CISMAS

Firebrand Shipwreck Recording Project

The aim of the Firebrand Shipwreck Recording Project is to record the shipwreck of Her Majesty's fire-ship Firebrand which lies under the cold, clear waters off the Isles of Scilly on the south-west tip of England. The archaeological project is a joint venture between CISMAS and Bristol University Department of Archaeology and Anthropology.

The Firebrand

The Firebrand was a purpose-built fire-ship that was launched at Limehouse on the River Thames in 1694. During her 13-year career she saw service in Newfoundland, the English Channel, the Mediterranean and the West Indies. In 1707 Firebrand was part of Sir Cloudesley Shovell’s fleet in the Mediterranean at the siege of Toulon. As winter approached, Sir Cloudesley set off for England with part of his fleet; 21 ships including the fire-ships Firebrand, Griffin, Phoenix and Vulcan. Having miscalculated their position, the fleet ran into the Western Rocks off Scilly on the night of 22nd October 1707. Three ships, Eagle, Romney and the flagship Association were lost with only a single survivor between them. Firebrand also struck the rocks and foundered less than a mile from the island of St Agnes. Of the 45 crew members, 25 - including Captain Percy - managed to reach the safety of St Agnes. Over 1500 men perished, making it one of the worst disasters in British naval history. The events led to the Longitude Act of 1714 where £20,000 was offered to anyone who could solve the navigation problem that led to the loss of these fine ships


Fire-ships

Originally these were old vessels adapted as fire-ships, but by the 17th century the Royal Navy was having purpose-built fire-ships constructed. Fire-ships were specialised attack craft, but were rarely used as such; they spent their working lives as 'sloops-of-war'. Fire-ships were used with success in a number of actions including those by Drake against the Spanish in 1588, de Ruyter against the English fleet in 1672 and by Shovell against the French at La Hogue in 1692. The beginning of the 19th century saw the last fire-ships built by the Royal Navy

Firebrand vital statistics

Length

92’ 3” (28.1m)

Beam

25’ 5” (7.7m)

Draught

9’ 7”   (2.9m)

Tonnage

268

Guns

6 minions (c.3lb)
2 falconets (c.1.5lb)
Crew 45

Built

Limehouse by John Haydon

Ordered 13th December 1693
Launched 31st March 1694

Wrecked

22nd October 1707


The Site

The wreck of the Firebrand lies on a gently sloping seabed at a depth of 25 to 30m; the seabed consists of regions of sand lying over coarse granite bedrock. The wreck lies with her bow to the south and is flanked to the east and west by low-lying granite reefs. The visible wreckage consists of several areas of exposed oak timber, four large bower anchors, two smaller kedge and stream anchors as well as eight iron guns.

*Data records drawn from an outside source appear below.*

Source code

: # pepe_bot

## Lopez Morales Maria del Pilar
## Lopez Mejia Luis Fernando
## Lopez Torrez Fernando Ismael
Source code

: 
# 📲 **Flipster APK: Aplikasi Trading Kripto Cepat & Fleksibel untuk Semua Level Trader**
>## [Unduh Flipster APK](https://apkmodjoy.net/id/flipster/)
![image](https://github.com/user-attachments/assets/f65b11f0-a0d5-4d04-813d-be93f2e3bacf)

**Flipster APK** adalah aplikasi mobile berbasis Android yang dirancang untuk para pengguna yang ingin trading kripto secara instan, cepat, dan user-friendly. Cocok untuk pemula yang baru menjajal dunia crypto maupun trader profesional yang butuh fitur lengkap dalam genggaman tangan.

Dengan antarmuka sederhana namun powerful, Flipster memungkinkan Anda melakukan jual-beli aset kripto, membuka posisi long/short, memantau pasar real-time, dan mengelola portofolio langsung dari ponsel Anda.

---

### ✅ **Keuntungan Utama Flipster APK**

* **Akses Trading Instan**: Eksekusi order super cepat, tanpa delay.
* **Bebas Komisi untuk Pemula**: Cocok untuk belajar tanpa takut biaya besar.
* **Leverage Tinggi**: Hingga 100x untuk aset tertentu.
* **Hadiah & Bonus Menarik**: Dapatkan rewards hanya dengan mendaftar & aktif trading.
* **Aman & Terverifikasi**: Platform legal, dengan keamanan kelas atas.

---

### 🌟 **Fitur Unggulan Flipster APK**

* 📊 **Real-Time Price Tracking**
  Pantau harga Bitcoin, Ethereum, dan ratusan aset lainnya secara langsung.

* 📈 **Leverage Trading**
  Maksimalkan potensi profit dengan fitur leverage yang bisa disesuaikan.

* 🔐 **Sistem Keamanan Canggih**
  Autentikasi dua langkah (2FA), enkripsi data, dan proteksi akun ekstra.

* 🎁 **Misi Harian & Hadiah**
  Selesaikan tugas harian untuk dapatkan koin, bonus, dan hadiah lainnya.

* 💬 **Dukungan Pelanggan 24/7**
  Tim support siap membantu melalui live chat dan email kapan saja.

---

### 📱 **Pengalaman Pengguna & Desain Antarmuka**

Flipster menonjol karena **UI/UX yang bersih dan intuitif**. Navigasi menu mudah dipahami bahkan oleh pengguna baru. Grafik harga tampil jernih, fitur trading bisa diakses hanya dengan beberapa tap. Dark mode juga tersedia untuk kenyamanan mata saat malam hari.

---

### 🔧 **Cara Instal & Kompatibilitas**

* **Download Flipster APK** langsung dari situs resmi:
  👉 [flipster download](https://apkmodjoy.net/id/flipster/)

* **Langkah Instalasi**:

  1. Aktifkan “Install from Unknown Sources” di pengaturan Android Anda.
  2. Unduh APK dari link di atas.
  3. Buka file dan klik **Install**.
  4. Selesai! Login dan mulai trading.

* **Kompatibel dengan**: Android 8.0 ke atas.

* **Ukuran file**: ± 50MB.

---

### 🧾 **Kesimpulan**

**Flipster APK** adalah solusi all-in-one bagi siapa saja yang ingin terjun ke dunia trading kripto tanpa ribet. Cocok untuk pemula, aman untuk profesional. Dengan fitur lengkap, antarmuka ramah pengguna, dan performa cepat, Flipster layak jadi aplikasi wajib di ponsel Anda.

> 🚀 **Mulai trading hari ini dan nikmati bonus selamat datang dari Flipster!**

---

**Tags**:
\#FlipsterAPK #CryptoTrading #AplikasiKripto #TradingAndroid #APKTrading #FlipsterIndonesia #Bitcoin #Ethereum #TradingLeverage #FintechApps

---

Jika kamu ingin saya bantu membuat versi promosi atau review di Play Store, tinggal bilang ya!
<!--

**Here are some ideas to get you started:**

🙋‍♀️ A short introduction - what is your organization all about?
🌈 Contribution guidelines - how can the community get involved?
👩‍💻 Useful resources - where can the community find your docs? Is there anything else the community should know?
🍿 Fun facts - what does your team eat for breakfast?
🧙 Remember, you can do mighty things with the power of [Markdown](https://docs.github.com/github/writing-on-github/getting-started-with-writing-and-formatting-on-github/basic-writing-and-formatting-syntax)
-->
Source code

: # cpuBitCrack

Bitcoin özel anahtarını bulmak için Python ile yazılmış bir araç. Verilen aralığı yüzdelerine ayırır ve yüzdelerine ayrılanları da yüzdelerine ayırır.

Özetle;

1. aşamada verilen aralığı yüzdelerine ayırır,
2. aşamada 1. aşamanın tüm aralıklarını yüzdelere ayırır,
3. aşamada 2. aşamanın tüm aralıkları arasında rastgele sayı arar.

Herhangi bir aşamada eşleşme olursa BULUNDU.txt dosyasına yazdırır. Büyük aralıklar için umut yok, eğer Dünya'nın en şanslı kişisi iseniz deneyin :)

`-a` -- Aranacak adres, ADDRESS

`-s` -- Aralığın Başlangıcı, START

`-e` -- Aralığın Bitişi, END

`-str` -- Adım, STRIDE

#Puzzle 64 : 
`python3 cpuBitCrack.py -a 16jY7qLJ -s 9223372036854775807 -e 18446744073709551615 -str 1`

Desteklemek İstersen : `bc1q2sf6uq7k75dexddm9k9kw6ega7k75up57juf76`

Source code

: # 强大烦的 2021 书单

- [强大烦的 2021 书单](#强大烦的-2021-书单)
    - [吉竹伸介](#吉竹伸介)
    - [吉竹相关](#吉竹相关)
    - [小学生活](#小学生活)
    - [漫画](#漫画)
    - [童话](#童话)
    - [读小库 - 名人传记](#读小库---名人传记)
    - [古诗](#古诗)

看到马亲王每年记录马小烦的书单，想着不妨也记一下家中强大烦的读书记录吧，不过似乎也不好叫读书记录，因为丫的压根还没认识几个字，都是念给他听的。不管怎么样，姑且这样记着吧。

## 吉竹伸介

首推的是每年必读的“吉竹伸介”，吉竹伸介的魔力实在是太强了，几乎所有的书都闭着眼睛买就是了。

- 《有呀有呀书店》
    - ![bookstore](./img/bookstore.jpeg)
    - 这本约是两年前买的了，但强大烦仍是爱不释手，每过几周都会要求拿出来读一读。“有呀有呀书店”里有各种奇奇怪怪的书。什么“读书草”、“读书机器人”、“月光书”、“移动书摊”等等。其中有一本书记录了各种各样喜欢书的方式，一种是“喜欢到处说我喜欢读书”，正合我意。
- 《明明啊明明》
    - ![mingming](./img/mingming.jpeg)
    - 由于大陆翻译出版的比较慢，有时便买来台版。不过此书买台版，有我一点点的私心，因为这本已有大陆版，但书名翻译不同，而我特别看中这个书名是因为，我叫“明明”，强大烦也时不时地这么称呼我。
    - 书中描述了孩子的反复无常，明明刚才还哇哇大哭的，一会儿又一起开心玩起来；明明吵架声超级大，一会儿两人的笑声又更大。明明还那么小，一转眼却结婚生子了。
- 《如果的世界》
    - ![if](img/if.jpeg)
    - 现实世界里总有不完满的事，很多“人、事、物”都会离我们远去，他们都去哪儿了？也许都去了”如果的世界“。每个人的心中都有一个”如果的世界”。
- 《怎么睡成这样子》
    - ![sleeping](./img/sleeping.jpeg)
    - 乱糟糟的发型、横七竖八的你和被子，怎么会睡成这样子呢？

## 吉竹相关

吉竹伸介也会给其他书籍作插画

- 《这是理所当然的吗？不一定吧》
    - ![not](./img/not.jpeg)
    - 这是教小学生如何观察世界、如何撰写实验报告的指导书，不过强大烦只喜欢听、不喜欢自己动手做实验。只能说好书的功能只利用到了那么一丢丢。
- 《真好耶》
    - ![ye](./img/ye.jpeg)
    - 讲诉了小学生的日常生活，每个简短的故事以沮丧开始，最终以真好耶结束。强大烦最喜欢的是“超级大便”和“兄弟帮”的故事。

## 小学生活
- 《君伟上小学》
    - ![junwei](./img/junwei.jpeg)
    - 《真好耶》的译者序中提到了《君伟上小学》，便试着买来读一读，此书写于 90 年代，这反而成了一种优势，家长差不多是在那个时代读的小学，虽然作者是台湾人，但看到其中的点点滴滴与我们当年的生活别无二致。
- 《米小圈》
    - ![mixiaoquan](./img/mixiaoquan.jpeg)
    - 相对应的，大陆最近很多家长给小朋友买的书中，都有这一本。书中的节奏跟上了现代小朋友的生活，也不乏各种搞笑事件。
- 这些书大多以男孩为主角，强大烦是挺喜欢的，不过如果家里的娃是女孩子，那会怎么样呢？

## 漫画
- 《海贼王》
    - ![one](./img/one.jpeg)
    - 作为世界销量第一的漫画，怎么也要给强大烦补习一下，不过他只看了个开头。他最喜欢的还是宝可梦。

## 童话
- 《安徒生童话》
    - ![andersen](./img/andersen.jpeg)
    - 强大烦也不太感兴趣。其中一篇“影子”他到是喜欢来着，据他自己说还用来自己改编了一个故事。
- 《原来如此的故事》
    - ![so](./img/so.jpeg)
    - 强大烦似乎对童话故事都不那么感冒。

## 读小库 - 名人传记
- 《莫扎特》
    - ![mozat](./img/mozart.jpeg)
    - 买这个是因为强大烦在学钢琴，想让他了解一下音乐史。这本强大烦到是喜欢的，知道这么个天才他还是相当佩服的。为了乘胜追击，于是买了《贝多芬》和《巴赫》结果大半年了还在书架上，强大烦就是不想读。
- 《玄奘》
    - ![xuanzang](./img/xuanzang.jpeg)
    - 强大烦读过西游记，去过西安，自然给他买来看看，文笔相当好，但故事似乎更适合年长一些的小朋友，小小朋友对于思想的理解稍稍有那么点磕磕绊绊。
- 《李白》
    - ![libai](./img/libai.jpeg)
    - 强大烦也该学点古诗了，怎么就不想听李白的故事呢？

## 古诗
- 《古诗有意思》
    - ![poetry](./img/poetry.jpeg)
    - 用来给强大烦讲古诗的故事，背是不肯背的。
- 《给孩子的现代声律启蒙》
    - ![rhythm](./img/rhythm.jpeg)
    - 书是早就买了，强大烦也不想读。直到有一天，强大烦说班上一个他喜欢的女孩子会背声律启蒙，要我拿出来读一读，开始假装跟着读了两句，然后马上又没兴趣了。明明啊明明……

The seabed is covered with concreted ironwork as well as a number of exposed small items from the wreck. Most of the wreckage appears to be in situ. A striking exception is the gun and bower anchor standing propped against each other at the northern end of the site.

 

Click here for the HMS Firebrand site plan

Click Here for the HMS Firebrand site plan

 

Previous Work

The wreck of Firebrand was located in 1981 by a team led by Roland Morris, a Penzance salvor and private shipwreck museum owner. The team recovered a number of items from the wreck including the ship's bell, a nocturnal (a navigational instrument) and a carved wooden cherub. They also made a sketch of the exposed remains. The ship's bell is owned by Mark Groves, but the whereabouts of the other items is not known. In 2006 a survey of the seabed remains was started as a field school for Bristol University post-graduate archaeology students. The survey was continued in 2007 by the present team, the work concentrating on detailed recording of the exposed wreck material and seabed topography. In 2008 the survey of the material exposed on the seabed was completed.

2009 Season

The project work will continue in 2009 and the aims for this season of fieldwork include:

• Complete the topographic recording of the area around the wreck
• Establish the extent and preservation of the buried elements of the wreck
• Determine which physical remains are peculiar to Firebrand’s role as a fire-ship
• Undertake research into site recording techniques and methods


Sponsorship

Our principle sponsor for this project is Sonardyne International Limited. To date they have supported every season’s work with grants as well as loaning valuable survey equipment.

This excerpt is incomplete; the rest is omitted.